(Data for this exercise Opens)

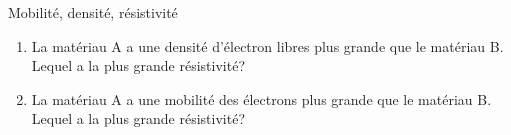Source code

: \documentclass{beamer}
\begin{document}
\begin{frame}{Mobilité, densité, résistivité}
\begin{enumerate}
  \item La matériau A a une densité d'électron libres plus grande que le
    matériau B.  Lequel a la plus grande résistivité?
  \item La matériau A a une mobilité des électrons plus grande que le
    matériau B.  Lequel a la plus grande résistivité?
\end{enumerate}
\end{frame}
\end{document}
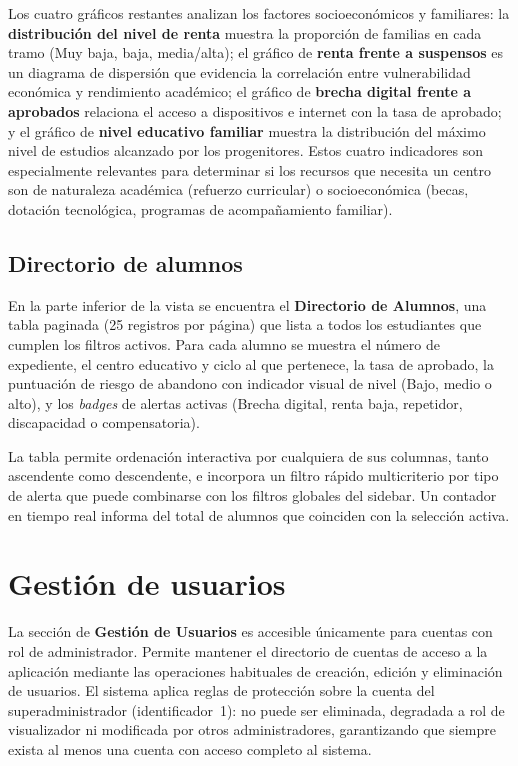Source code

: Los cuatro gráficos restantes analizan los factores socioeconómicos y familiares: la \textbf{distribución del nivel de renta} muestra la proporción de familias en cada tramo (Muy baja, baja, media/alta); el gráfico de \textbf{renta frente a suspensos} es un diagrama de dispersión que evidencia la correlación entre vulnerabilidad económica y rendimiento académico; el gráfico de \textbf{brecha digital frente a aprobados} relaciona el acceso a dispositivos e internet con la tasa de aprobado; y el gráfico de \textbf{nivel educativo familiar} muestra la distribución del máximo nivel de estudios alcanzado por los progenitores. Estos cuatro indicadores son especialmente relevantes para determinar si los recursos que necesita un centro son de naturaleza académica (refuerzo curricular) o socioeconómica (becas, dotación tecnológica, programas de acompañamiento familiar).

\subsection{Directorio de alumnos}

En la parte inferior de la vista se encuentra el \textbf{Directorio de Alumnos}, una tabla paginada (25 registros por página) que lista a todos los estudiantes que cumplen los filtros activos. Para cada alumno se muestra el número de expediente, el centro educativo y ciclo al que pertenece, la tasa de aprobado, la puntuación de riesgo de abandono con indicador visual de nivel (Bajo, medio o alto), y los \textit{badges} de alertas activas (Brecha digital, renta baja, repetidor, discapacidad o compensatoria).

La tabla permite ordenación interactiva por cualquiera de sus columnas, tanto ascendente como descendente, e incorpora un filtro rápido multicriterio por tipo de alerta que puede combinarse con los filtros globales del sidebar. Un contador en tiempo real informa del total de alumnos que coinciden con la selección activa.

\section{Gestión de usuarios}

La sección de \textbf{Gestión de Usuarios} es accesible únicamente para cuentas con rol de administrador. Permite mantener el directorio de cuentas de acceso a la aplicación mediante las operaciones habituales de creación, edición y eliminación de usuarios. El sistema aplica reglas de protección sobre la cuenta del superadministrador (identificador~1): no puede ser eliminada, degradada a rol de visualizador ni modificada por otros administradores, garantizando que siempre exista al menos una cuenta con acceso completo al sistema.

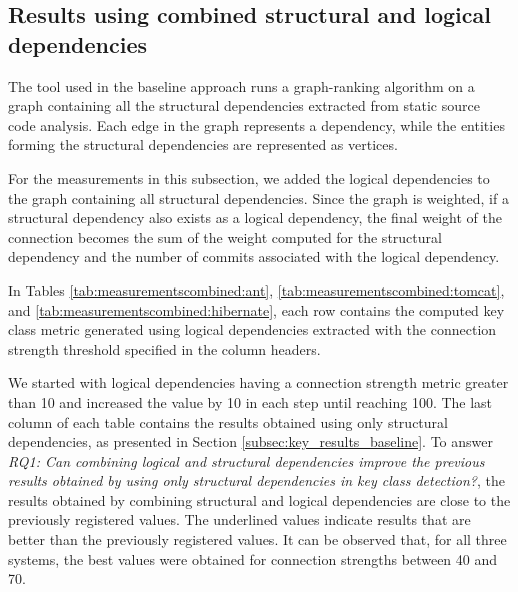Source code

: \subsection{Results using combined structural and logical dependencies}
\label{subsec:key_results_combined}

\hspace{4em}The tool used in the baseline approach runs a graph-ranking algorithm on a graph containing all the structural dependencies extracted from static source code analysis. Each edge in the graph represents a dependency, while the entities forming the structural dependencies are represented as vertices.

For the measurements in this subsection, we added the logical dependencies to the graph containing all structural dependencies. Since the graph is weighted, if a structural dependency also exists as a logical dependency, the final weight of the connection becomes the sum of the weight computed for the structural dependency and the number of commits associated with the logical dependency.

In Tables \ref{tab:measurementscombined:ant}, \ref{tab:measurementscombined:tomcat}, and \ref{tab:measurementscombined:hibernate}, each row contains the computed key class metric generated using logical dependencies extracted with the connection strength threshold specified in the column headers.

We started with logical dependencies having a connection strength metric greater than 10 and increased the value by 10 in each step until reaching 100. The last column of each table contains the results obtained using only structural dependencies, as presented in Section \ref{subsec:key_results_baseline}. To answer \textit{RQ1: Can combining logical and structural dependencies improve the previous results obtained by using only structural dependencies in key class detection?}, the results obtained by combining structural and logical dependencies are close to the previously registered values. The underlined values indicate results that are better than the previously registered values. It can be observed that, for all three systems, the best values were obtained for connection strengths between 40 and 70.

(Data for this exercise Closes)

Task objective -> Omit every picture, then reproduce the rest of the listing exactly.

Solution to the problem ->
Source code

: \documentclass{beamer}
\begin{document}
\begin{frame}{Mobilité, densité, résistivité}
\begin{enumerate}
  \item La matériau A a une densité d'électron libres plus grande que le
    matériau B.  Lequel a la plus grande résistivité?
  \item La matériau A a une mobilité des électrons plus grande que le
    matériau B.  Lequel a la plus grande résistivité?
\end{enumerate}
\end{frame}
\end{document}
Source code

: Los cuatro gráficos restantes analizan los factores socioeconómicos y familiares: la \textbf{distribución del nivel de renta} muestra la proporción de familias en cada tramo (Muy baja, baja, media/alta); el gráfico de \textbf{renta frente a suspensos} es un diagrama de dispersión que evidencia la correlación entre vulnerabilidad económica y rendimiento académico; el gráfico de \textbf{brecha digital frente a aprobados} relaciona el acceso a dispositivos e internet con la tasa de aprobado; y el gráfico de \textbf{nivel educativo familiar} muestra la distribución del máximo nivel de estudios alcanzado por los progenitores. Estos cuatro indicadores son especialmente relevantes para determinar si los recursos que necesita un centro son de naturaleza académica (refuerzo curricular) o socioeconómica (becas, dotación tecnológica, programas de acompañamiento familiar).

\subsection{Directorio de alumnos}

En la parte inferior de la vista se encuentra el \textbf{Directorio de Alumnos}, una tabla paginada (25 registros por página) que lista a todos los estudiantes que cumplen los filtros activos. Para cada alumno se muestra el número de expediente, el centro educativo y ciclo al que pertenece, la tasa de aprobado, la puntuación de riesgo de abandono con indicador visual de nivel (Bajo, medio o alto), y los \textit{badges} de alertas activas (Brecha digital, renta baja, repetidor, discapacidad o compensatoria).

La tabla permite ordenación interactiva por cualquiera de sus columnas, tanto ascendente como descendente, e incorpora un filtro rápido multicriterio por tipo de alerta que puede combinarse con los filtros globales del sidebar. Un contador en tiempo real informa del total de alumnos que coinciden con la selección activa.

\section{Gestión de usuarios}

La sección de \textbf{Gestión de Usuarios} es accesible únicamente para cuentas con rol de administrador. Permite mantener el directorio de cuentas de acceso a la aplicación mediante las operaciones habituales de creación, edición y eliminación de usuarios. El sistema aplica reglas de protección sobre la cuenta del superadministrador (identificador~1): no puede ser eliminada, degradada a rol de visualizador ni modificada por otros administradores, garantizando que siempre exista al menos una cuenta con acceso completo al sistema.

Source code

: \subsection{Results using combined structural and logical dependencies}
\label{subsec:key_results_combined}

\hspace{4em}The tool used in the baseline approach runs a graph-ranking algorithm on a graph containing all the structural dependencies extracted from static source code analysis. Each edge in the graph represents a dependency, while the entities forming the structural dependencies are represented as vertices.

For the measurements in this subsection, we added the logical dependencies to the graph containing all structural dependencies. Since the graph is weighted, if a structural dependency also exists as a logical dependency, the final weight of the connection becomes the sum of the weight computed for the structural dependency and the number of commits associated with the logical dependency.

In Tables \ref{tab:measurementscombined:ant}, \ref{tab:measurementscombined:tomcat}, and \ref{tab:measurementscombined:hibernate}, each row contains the computed key class metric generated using logical dependencies extracted with the connection strength threshold specified in the column headers.

We started with logical dependencies having a connection strength metric greater than 10 and increased the value by 10 in each step until reaching 100. The last column of each table contains the results obtained using only structural dependencies, as presented in Section \ref{subsec:key_results_baseline}. To answer \textit{RQ1: Can combining logical and structural dependencies improve the previous results obtained by using only structural dependencies in key class detection?}, the results obtained by combining structural and logical dependencies are close to the previously registered values. The underlined values indicate results that are better than the previously registered values. It can be observed that, for all three systems, the best values were obtained for connection strengths between 40 and 70.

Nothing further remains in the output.